━━ TASK MATERIAL ━━

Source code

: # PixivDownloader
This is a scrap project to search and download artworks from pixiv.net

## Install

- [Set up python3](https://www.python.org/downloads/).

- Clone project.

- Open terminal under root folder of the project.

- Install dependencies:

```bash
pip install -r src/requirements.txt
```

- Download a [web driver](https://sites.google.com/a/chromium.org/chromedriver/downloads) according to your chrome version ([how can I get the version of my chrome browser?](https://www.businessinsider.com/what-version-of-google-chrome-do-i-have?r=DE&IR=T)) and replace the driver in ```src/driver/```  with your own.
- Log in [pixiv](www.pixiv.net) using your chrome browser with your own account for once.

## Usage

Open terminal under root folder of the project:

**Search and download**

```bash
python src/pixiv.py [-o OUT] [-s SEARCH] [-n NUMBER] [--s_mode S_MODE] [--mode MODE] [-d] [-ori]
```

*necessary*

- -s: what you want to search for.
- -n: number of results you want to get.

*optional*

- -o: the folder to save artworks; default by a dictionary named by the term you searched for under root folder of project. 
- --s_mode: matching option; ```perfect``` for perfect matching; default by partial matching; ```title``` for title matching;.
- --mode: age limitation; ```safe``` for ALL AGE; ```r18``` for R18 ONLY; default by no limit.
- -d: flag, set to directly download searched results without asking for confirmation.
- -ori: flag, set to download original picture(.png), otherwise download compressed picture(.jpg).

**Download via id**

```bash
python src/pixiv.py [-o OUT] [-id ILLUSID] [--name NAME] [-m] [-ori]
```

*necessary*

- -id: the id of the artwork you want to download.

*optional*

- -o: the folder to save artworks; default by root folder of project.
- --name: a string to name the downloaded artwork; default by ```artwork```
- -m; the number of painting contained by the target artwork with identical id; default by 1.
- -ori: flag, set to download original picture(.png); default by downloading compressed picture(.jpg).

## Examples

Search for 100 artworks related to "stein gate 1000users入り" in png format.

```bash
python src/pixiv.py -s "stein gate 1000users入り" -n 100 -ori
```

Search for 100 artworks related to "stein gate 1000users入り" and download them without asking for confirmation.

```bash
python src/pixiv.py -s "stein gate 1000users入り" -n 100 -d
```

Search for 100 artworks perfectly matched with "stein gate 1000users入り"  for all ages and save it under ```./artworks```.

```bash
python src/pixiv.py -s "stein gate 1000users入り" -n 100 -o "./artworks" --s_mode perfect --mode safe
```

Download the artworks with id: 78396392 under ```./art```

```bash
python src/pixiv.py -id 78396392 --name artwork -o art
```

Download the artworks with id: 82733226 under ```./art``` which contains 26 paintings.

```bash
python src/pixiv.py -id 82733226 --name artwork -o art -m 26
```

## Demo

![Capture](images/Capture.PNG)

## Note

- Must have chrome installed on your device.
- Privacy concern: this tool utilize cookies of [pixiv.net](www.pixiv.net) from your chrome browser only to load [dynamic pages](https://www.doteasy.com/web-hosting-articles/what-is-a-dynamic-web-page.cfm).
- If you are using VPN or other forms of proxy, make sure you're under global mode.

━━━

THE PROBLEM: Set down only the lines above that fall between the line holding "- -s: what you want to search for." and the line holding "- -o: the folder to save artworks; default by root", inclusive, keeping each exact.

SOLUTION TO THIS TASK:
- -s: what you want to search for.
- -n: number of results you want to get.

*optional*

- -o: the folder to save artworks; default by a dictionary named by the term you searched for under root folder of project. 
- --s_mode: matching option; ```perfect``` for perfect matching; default by partial matching; ```title``` for title matching;.
- --mode: age limitation; ```safe``` for ALL AGE; ```r18``` for R18 ONLY; default by no limit.
- -d: flag, set to directly download searched results without asking for confirmation.
- -ori: flag, set to download original picture(.png), otherwise download compressed picture(.jpg).

**Download via id**

```bash
python src/pixiv.py [-o OUT] [-id ILLUSID] [--name NAME] [-m] [-ori]
```

*necessary*

- -id: the id of the artwork you want to download.

*optional*

- -o: the folder to save artworks; default by root folder of project.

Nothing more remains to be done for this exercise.